More than three weeks after the shock from the coronavirus outbreak resulted in an across-the-board sell-off in U.S. stocks and other risk assets, several indexes are back at record levels. This sharp V pattern repeats the experience of two other unanticipated shocks in the last six months: the September attack on Saudi Arabian oil production that took out half of daily output and the January U.S. missile attack that killed a senior Iranian general. It is a pattern that illustrates the now deeply ingrained investor conditioning of “buy the dip” in the fear of missing out on yet another profitable opportunity.

The similarities also go well beyond what has transpired in terms of prices. They also involve the signals sent by central banks.  Accompanied by a supportive economic narrative, this has reinforced the notion that this is yet another shock that is temporary, containable and quickly reversible. Yet the markets have yet to internalize an important difference: This shock is taking longer to reverse itself on the ground, and the longer that persists, the deeper and the broader the economic damage.

After declines of 2.5 percent between Jan. 23 and Jan. 27 and 1.8 percent on the last day of the month — both due to coronavirus concerns — the S&P 500 Index roared back to a record close at the end of last week. The Dow Jones Industrial Average and the Nasdaq stock indexes have behaved similarly, as have many others around the world.

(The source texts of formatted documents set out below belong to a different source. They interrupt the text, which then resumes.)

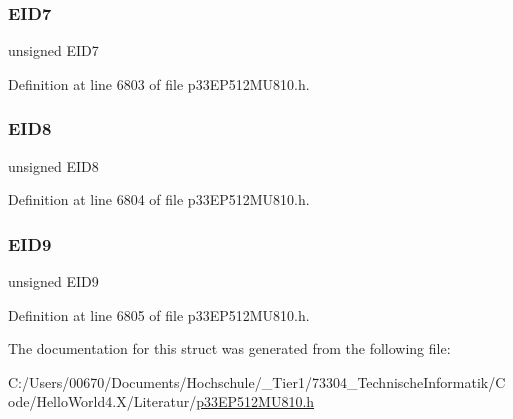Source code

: \subsubsection{\texorpdfstring{E\+I\+D7}{EID7}}
{\footnotesize\ttfamily unsigned E\+I\+D7}



Definition at line 6803 of file p33\+E\+P512\+M\+U810.\+h.

\mbox{\label{structtag_c2_r_x_f10_e_i_d_b_i_t_s_acca25e0b7d86eb499d01f85222baea87}} 
\subsubsection{\texorpdfstring{E\+I\+D8}{EID8}}
{\footnotesize\ttfamily unsigned E\+I\+D8}



Definition at line 6804 of file p33\+E\+P512\+M\+U810.\+h.

\mbox{\label{structtag_c2_r_x_f10_e_i_d_b_i_t_s_ac6748f73d4ada8538b06548be4f396c2}} 
\subsubsection{\texorpdfstring{E\+I\+D9}{EID9}}
{\footnotesize\ttfamily unsigned E\+I\+D9}



Definition at line 6805 of file p33\+E\+P512\+M\+U810.\+h.



The documentation for this struct was generated from the following file\+:\begin{DoxyCompactItemize}
\item 
C\+:/\+Users/00670/\+Documents/\+Hochschule/\+\_\+\+Tier1/73304\+\_\+\+Technische\+Informatik/\+Code/\+Hello\+World4.\+X/\+Literatur/\hyperlink{p33_e_p512_m_u810_8h}{p33\+E\+P512\+M\+U810.\+h}\end{DoxyCompactItemize}
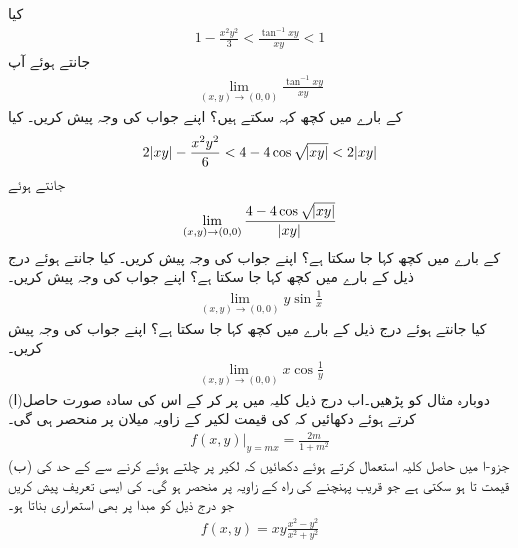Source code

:کیا 
\begin{align*}
1-\frac{x^2y^2}{3}<\frac{\tan^{-1}xy}{xy}<1
\end{align*}
جانتے ہوئے آپ
\begin{align*}
\lim\limits_{(x,y)\to(0,0)}\frac{\tan^{-1}xy}{xy}
\end{align*}
کے بارے میں کچھ کہہ سکتے ہیں؟ اپنے جواب کی وجہ پیش کریں۔
کیا
\begin{align*}
2\abs{xy}-\frac{x^2y^2}{6}<4-4\cos\sqrt{\abs{xy}}<2\abs{xy}
\end{align*}
جانتے ہوئے
\begin{align*}
\lim\limits_{(x,y)\to(0,0)}\frac{4-4\cos\sqrt{\abs{xy}}}{\abs{xy}}
\end{align*}
کے بارے میں کچھ کہا جا سکتا ہے؟ اپنے جواب کی وجہ پیش کریں۔
کیا  جانتے ہوئے درج ذیل کے بارے میں کچھ کہا جا سکتا ہے؟ اپنے جواب کی وجہ پیش کریں۔
\begin{align*}
\lim\limits_{(x,y)\to(0,0)}y\sin\frac{1}{x}
\end{align*}
کیا  جانتے ہوئے درج ذیل کے بارے میں کچھ کہا جا سکتا ہے؟ اپنے جواب کی وجہ پیش کریں۔
\begin{align*}
\lim\limits_{(x,y)\to(0,0)}x\cos\frac{1}{y}
\end{align*}
(ا)دوبارہ  مثال  کو  پڑھیں۔اب درج ذیل کلیہ میں  پر کر کے اس کی سادہ صورت حاصل کرتے ہوئے دکھائیں کہ  کی قیمت  لکیر کے زاویہ میلان  پر منحصر ہی گی۔
\begin{align*}
\left.f(x,y)\right\vert_{y=mx}=\frac{2m}{1+m^2}
\end{align*}
(ب) جزو-ا میں حاصل کلیہ استعمال کرتے ہوئے دکھائیں کہ لکیر  پر چلتے ہوئے  کرنے سے  کے  حد کی قیمت  تا  ہو سکتی ہے جو قریب پہنچنے کی راہ کے  زاویہ پر منحصر ہو گی۔  
 کی ایسی تعریف پیش کریں جو درج ذیل کو مبدا پر بھی استمراری بناتا ہو۔
\begin{align*}
f(x,y)=xy\frac{x^2-y^2}{x^2+y^2}
\end{align*}

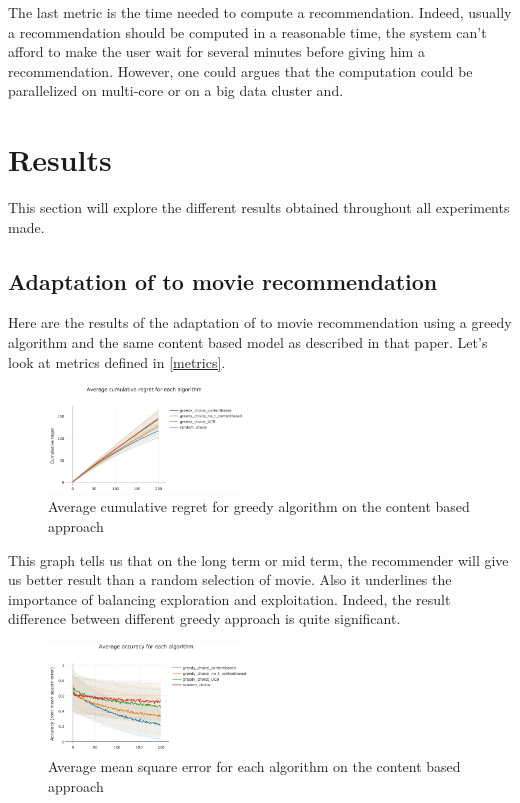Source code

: \documentclass[letterpaper]{article}
\begin{document}
The last metric is the time needed to compute a recommendation. Indeed, usually a recommendation should be computed in a reasonable time, the system can't afford to make the user wait for several minutes before giving him a recommendation. However, one could argues that the computation could be parallelized on multi-core or on a big data cluster and.  


\section{Results} \label{results}

This section will explore the different results obtained throughout all experiments made.

\subsection{Adaptation of \cite{main} to movie recommendation}

Here are the results of the adaptation of \cite{main} to movie recommendation using a greedy algorithm and the same content based model as described in that paper. Let's look at metrics defined in \ref{metrics}.

\begin{figure}[H]
\begin{center}
\includegraphics[width=0.47\textwidth]{img/greedy0.png}
\caption{Average cumulative regret for greedy algorithm on the content based approach}
\label{greedy0}
\end{center}
\end{figure}

This graph tells us that on the long term or mid term, the recommender will give us better result than a random selection of movie. Also it underlines the importance of balancing exploration and exploitation. Indeed, the result difference between different greedy approach is quite significant.

\begin{figure}[H]
\begin{center}
\includegraphics[width=0.47\textwidth]{img/greedy1.png}
\caption{Average mean square error for each algorithm on the content based approach}
\label{greedy1}
\end{center}
\end{figure}
\end{document}
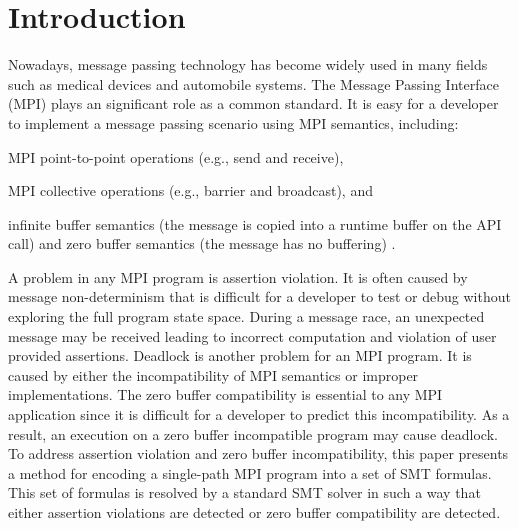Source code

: \section{Introduction}
Nowadays, message passing technology has become widely used in many fields such as medical devices and automobile systems. The Message Passing Interface (MPI) plays an significant role as a common standard. It is easy for a developer to implement a message passing scenario using MPI semantics, including:

\begin{compactitem}
\item MPI point-to-point operations (e.g., send and receive),
\item MPI collective operations (e.g., barrier and broadcast), and
\item infinite buffer semantics (the message is copied into a runtime buffer on the API call) and zero buffer semantics (the message has no buffering) \cite{DBLP:conf/fm/VakkalankaVGK09}.
\end{compactitem}

A problem in any MPI program is assertion violation. It is often caused by message non-determinism that is difficult for a developer to test or debug without exploring the full program state space. During a message race, an unexpected message may be received leading to incorrect computation and violation of user provided assertions. Deadlock is another problem for an MPI program. It is caused by either the incompatibility of MPI semantics or improper implementations. The zero buffer compatibility is essential to any MPI application since it is difficult for a developer to predict this incompatibility. As a result, an execution on a zero buffer incompatible program may cause deadlock. To address assertion violation and zero buffer incompatibility, this paper presents a method for encoding a single-path MPI program into a set of SMT formulas. This set of formulas is resolved by a standard SMT solver in such a way that either assertion violations are detected or zero buffer compatibility are detected.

This “V” pattern has been mirrored in the VIX, the volatility index that is often referred to as a gauge of market fear. It spiked to 18.5 and again 19.5 before declining steadily to close at less than 14 on Friday. The pattern has been less pronounced, however, when it comes to the behavior of yields on U.S. Treasuries and is almost absent for many segments of the commodities markets. This sheds light on the influence of central banks on both the price behavior and underlying investor conditioning in the markets.

As in the case of other shocks in recent years, the initial coronavirus sell-off prompted central banks to signal their awareness of the heightened risk to growth and their readiness to provide stimulus should this risk translate into growth weakness. This was particularly the case for the People’s Bank of China and the Federal Reserve. Both signaled that they were monitoring developments carefully, reinforced their commitment to timely policy responsiveness and, in the case of the PBOC, loosened monetary policy through both lower interest rates and huge direct provision of liquidity.

Interestingly, the consensus economic narrative has also embraced a V pattern for the growth impact, both within China and globally, despite the high level of uncertainty associated with the evolution of this particular shock. The result is a host of projections that incorporate lower growth this quarter followed by a rebound in the next one, with limited impact on the year as a whole. It is a pattern that both supports the market price action in stocks and, I suspect, is also heavily influenced by it.

The speed with which the economic consensus in the marketplace embraced the V raises interesting questions about the evolving nature of the relationship between analysts’ projections and market action. It could well be increasingly similar to the one with central banks, in which they have flipped from leading monetary policy to becoming more and more hostage to investor sentiment.

This possible shift for economic analysts, as opposed to corporate ones, would be a new phenomenon. In the contrasting case of the Saudi attack, for example, they were initially a lot less optimistic than markets about a V when it came to restoring production. At that time, many of them cited the inherent uncertainties and the need to be cautious. Aramco, the Saudi oil company, subsequently surprised the vast majority of analysts with the speed with which it restored full production. This time around, the analysts — like the central banks — quickly mirrored the V market action notwithstanding what most would regard as even greater uncertainty.

Part of the growth reassurance that analysts were quick to provide may be due to the fact that the coronavirus outbreak did not produce a sudden stop like the one during the 2008 global financial crisis. But as I have argued earlier, this ignores a fundamental difference between financial sudden stops and economic ones.

Because they tend to impact the payments and settlement system, financial sudden stops are felt widely from day one. In contrast, economic sudden stops tend to be much more localized and then, over time, cascade gradually throughout the wider economy. That dynamic is playing out now.